Kecepatan Xu Qing sungguh mencengangkan. Di bawah tatapan banyak kultivator sesat dan ras non-manusia di sekitarnya, dia langsung menyerbu kelompok bajak laut itu. Tangisan pilu dan suara benturan mantra langsung terdengar.
Dalam sekejap mata, enam bajak laut tewas atau terluka. Ekspresi makhluk bersayap non-manusia yang tersisa dipenuhi kengerian yang belum pernah terjadi sebelumnya. Ia melayang ke udara dan hendak melarikan diri. Namun, pada saat berikutnya, sebuah belati tajam melesat dan menusuk di antara alisnya, menyebabkan tubuhnya jatuh dari udara.
Semuanya sudah berakhir.
Suara terkejut terdengar di sekitarnya. Pada saat ini, tatapan para kultivator di sekitarnya menjadi sangat serius. Mereka semua memandang Xu Qing yang tanpa ekspresi, yang berjalan di samping mayat para bajak laut, dengan ketakutan.
Xu Qing mengabaikan tatapan orang-orang di sekitarnya dan menggunakan belatinya untuk memenggal kepala mayat para bajak laut satu per satu. Kemudian dia berjalan menuju tempat peristirahatan terakhirnya dan menggantung kepala-kepala bajak laut itu di pohon sebagai tanda.
Setelah melakukan semua itu, Xu Qing duduk bersila dan melihat ke ujung lain cekungan. Ada sebuah batu besar di sana. Di balik batu besar itu, terlihat kepala ular raksasa, serta sosok yang familiar di bawah kepala ular tersebut.

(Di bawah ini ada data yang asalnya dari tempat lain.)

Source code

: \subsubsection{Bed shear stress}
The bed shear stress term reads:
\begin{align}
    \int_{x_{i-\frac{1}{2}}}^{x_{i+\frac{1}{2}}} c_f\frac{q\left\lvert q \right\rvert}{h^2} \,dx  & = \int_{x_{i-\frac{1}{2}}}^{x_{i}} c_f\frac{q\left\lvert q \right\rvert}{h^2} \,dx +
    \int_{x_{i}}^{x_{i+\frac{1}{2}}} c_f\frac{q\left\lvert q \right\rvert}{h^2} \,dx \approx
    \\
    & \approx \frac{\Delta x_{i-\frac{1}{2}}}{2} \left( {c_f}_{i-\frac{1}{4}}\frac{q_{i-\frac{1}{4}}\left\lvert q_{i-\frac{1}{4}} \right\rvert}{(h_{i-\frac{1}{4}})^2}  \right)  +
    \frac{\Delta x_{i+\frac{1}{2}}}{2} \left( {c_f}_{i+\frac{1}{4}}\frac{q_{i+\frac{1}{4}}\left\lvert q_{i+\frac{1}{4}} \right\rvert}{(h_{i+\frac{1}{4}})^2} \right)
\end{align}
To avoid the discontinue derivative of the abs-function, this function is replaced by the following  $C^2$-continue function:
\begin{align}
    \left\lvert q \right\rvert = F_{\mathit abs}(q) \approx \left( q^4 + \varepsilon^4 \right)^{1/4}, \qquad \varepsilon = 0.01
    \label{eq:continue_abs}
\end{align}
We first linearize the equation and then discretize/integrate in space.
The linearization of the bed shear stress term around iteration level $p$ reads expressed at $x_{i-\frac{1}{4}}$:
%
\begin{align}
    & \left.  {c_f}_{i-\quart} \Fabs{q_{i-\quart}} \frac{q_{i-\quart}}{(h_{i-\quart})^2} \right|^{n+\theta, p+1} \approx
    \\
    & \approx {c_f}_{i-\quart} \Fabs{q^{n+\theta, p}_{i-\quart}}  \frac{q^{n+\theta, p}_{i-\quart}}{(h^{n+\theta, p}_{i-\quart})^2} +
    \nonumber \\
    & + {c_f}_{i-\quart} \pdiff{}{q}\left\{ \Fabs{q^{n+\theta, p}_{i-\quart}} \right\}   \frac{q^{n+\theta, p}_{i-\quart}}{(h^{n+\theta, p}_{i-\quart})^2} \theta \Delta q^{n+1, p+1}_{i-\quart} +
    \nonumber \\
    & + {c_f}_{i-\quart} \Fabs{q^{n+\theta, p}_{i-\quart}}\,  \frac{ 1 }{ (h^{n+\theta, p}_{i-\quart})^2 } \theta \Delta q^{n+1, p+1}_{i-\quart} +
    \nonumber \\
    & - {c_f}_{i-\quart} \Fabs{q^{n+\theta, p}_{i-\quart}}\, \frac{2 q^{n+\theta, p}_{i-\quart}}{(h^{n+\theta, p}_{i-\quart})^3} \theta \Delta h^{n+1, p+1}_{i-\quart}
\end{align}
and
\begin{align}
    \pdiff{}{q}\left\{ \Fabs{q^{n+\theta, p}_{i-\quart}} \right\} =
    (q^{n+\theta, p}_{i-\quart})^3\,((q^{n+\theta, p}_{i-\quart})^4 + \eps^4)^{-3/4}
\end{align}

“Dia juga ada di sini!” Xu Qing waspada. Dia tahu bahwa pihak lain itu aneh. Dia menyipitkan mata dan melirik ular besar di belakang pihak lain.
Sosok itu tak lain adalah lelaki tua dari penginapan di Jalan Panquan. Saat melihat Xu Qing saat ini, ia merasa sedih.
“Kenapa anak ini juga ada di sini!”
Keduanya saling pandang dari seberang kolam, tetapi dengan cepat mengalihkan pandangan mereka.
“Sial sekali.” Kata lelaki tua itu dengan suara rendah, tetapi mata ular besar itu jelas berbinar.
“Gurgle, gurgle.”
“Mengapa kau menyapanya? Dia tidak mengerti suara gemericikmu.” Lelaki tua itu menatap ular itu dengan marah.
“Gurgle, gurgle.”
“Apa? Kau mau tanya dia suka ular atau suka makan empedu ular? Kau gila? Apa perlu bertanya? Apa kau tidak memperhatikan barusan? Dia melirik empedumu lagi.”
“Mendeguk!”
“Kau tidak percaya padaku?” Lelaki tua itu terdiam.
“Mendeguk.”
“Aku tak akan membantumu bertanya. Bukankah kau diam-diam mendaftar untuk bergabung dengan Departemen Intelijen Puncak Ketujuh tanpa sepengetahuanku? Kembali dan periksa berapa banyak ular yang dibunuh anak ini.”
Lelaki tua itu tak mau repot-repot memperhatikan ular besar di sampingnya. Ia merasa bahwa sejak ular itu melihat anak kecil bernama Xu Qing, ular itu seolah dirasuki dan otaknya rusak.
“Teruslah bersikeras bahwa dia sedang memperhatikan bentuk tubuhmu. Hehe.”